**What this task involves**
Could you please retype exactly the lines from the start of the records below through the line that contains "Object value = r.getDataField(col);", both included, and leave out the pictures?

########

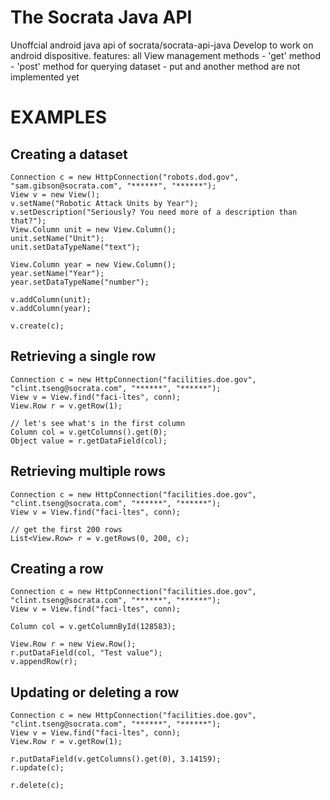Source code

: The Socrata Java API
====================

Unoffcial android java api of socrata/socrata-api-java
Develop to work on android dispositive.
features:
	all View management methods
	- 'get' method
	- 'post' method for querying dataset
	- put and another method are not implemented yet

EXAMPLES
=================================

Creating a dataset
------------------

    Connection c = new HttpConnection("robots.dod.gov", "sam.gibson@socrata.com", "******", "******");
    View v = new View();
    v.setName("Robotic Attack Units by Year");
    v.setDescription("Seriously? You need more of a description than that?");
    View.Column unit = new View.Column();
    unit.setName("Unit");
    unit.setDataTypeName("text");

    View.Column year = new View.Column();
    year.setName("Year");
    year.setDataTypeName("number");

    v.addColumn(unit);
    v.addColumn(year);

    v.create(c);


Retrieving a single row
-----------------------

    Connection c = new HttpConnection("facilities.doe.gov", "clint.tseng@socrata.com", "******", "******");
    View v = View.find("faci-ltes", conn);
    View.Row r = v.getRow(1);

    // let's see what's in the first column
    Column col = v.getColumns().get(0);
    Object value = r.getDataField(col);

Retrieving multiple rows
------------------------

    Connection c = new HttpConnection("facilities.doe.gov", "clint.tseng@socrata.com", "******", "******");
    View v = View.find("faci-ltes", conn);

    // get the first 200 rows
    List<View.Row> r = v.getRows(0, 200, c);

Creating a row
--------------

    Connection c = new HttpConnection("facilities.doe.gov", "clint.tseng@socrata.com", "******", "******");
    View v = View.find("faci-ltes", conn);

    Column col = v.getColumnById(128583);

    View.Row r = new View.Row();
    r.putDataField(col, "Test value");
    v.appendRow(r);

Updating or deleting a row
--------------------------

    Connection c = new HttpConnection("facilities.doe.gov", "clint.tseng@socrata.com", "******", "******");
    View v = View.find("faci-ltes", conn);
    View.Row r = v.getRow(1);

    r.putDataField(v.getColumns().get(0), 3.14159);
    r.update(c);

    r.delete(c);

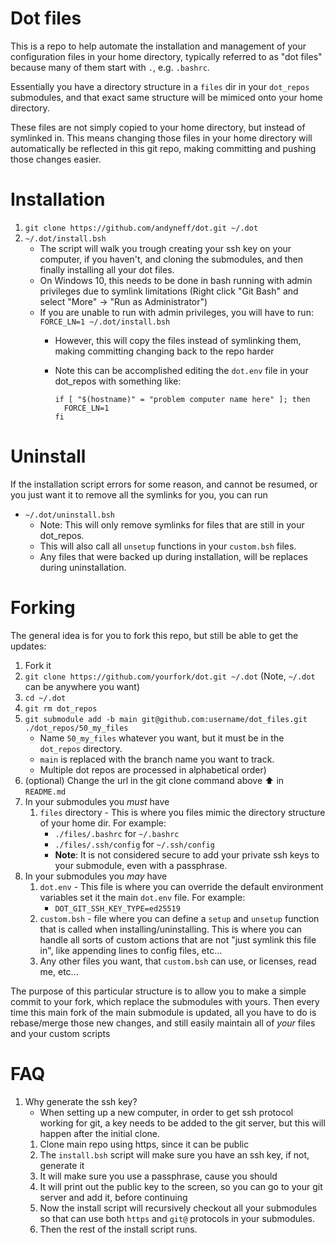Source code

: # Dot files

This is a repo to help automate the installation and management of your configuration files in your home directory, typically referred to as "dot files" because many of them start with `.`, e.g. `.bashrc`. 

Essentially you have a directory structure in a `files` dir in your `dot_repos` submodules, and that exact same structure will be mimiced onto your home directory.

These files are not simply copied to your home directory, but instead of symlinked in. This means changing those files in your home directory will automatically be reflected in this git repo, making committing and pushing those changes easier.

# Installation

1. `git clone https://github.com/andyneff/dot.git ~/.dot`
2. `~/.dot/install.bsh`
    - The script will walk you trough creating your ssh key on your computer, if you haven't, and cloning the submodules, and then finally installing all your dot files.
    - On Windows 10, this needs to be done in bash running with admin privileges due to symlink limitations (Right click "Git Bash" and select "More" -> "Run as Administrator")
    - If you are unable to run with admin privileges, you will have to run: `FORCE_LN=1 ~/.dot/install.bsh`
        - However, this will copy the files instead of symlinking them, making committing changing back to the repo harder
        - Note this can be accomplished editing the `dot.env` file in your dot_repos with something like:

              if [ "$(hostname)" = "problem computer name here" ]; then
                FORCE_LN=1
              fi

# Uninstall

If the installation script errors for some reason, and cannot be resumed, or you just want it to remove all the symlinks for you, you can run

- `~/.dot/uninstall.bsh`
    - Note: This will only remove symlinks for files that are still in your dot_repos.
    - This will also call all `unsetup` functions in your `custom.bsh` files.
    - Any files that were backed up during installation, will be replaces during uninstallation.

# Forking

The general idea is for you to fork this repo, but still be able to get the updates:

1. Fork it
1. `git clone https://github.com/yourfork/dot.git ~/.dot` (Note, `~/.dot` can be anywhere you want)
1. `cd ~/.dot`
1. `git rm dot_repos`
1. `git submodule add -b main git@github.com:username/dot_files.git ./dot_repos/50_my_files`
    - Name `50_my_files` whatever you want, but it must be in the `dot_repos` directory.
    - `main` is replaced with the branch name you want to track.
    - Multiple dot repos are processed in alphabetical order)
1. (optional) Change the url in the git clone command above ⬆ in `README.md`
1. In your submodules you _must_ have
    1. `files` directory - This is where you files mimic the directory structure of your home dir. For example:
        - `./files/.bashrc` for `~/.bashrc`
        - `./files/.ssh/config` for `~/.ssh/config`
        - **Note**: It is not considered secure to add your private ssh keys to your submodule, even with a passphrase.
1. In your submodules you _may_ have 
    1. `dot.env` - This file is where you can override the default environment variables set it the main `dot.env` file. For example:
        - `DOT_GIT_SSH_KEY_TYPE=ed25519`
    1. `custom.bsh` - file where you can define a `setup` and `unsetup` function that is called when installing/uninstalling. This is where you can handle all sorts of custom actions that are not "just symlink this file in", like appending lines to config files, etc...
    1. Any other files you want, that `custom.bsh` can use, or licenses, read me, etc...

The purpose of this particular structure is to allow you to make a simple commit to your fork, which replace the submodules with yours. Then every time this main fork of the main submodule is updated, all you have to do is rebase/merge those new changes, and still easily maintain all of _your_ files and your custom scripts

# FAQ

1. Why generate the ssh key?
    - When setting up a new computer, in order to get ssh protocol working for git, a key needs to be added to the git server, but this will happen after the initial clone.
    1. Clone main repo using https, since it can be public
    1. The `install.bsh` script will make sure you have an ssh key, if not, generate it
    1. It will make sure you use a passphrase, cause you should
    1. It will print out the public key to the screen, so you can go to your git server and add it, before continuing
    1. Now the install script will recursively checkout all your submodules so that can use both `https` and `git@` protocols in your submodules.
    1. Then the rest of the install script runs.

########

**Task answer**
Source code

: The Socrata Java API
====================

Unoffcial android java api of socrata/socrata-api-java
Develop to work on android dispositive.
features:
	all View management methods
	- 'get' method
	- 'post' method for querying dataset
	- put and another method are not implemented yet

EXAMPLES
=================================

Creating a dataset
------------------

    Connection c = new HttpConnection("robots.dod.gov", "sam.gibson@socrata.com", "******", "******");
    View v = new View();
    v.setName("Robotic Attack Units by Year");
    v.setDescription("Seriously? You need more of a description than that?");
    View.Column unit = new View.Column();
    unit.setName("Unit");
    unit.setDataTypeName("text");

    View.Column year = new View.Column();
    year.setName("Year");
    year.setDataTypeName("number");

    v.addColumn(unit);
    v.addColumn(year);

    v.create(c);


Retrieving a single row
-----------------------

    Connection c = new HttpConnection("facilities.doe.gov", "clint.tseng@socrata.com", "******", "******");
    View v = View.find("faci-ltes", conn);
    View.Row r = v.getRow(1);

    // let's see what's in the first column
    Column col = v.getColumns().get(0);
    Object value = r.getDataField(col);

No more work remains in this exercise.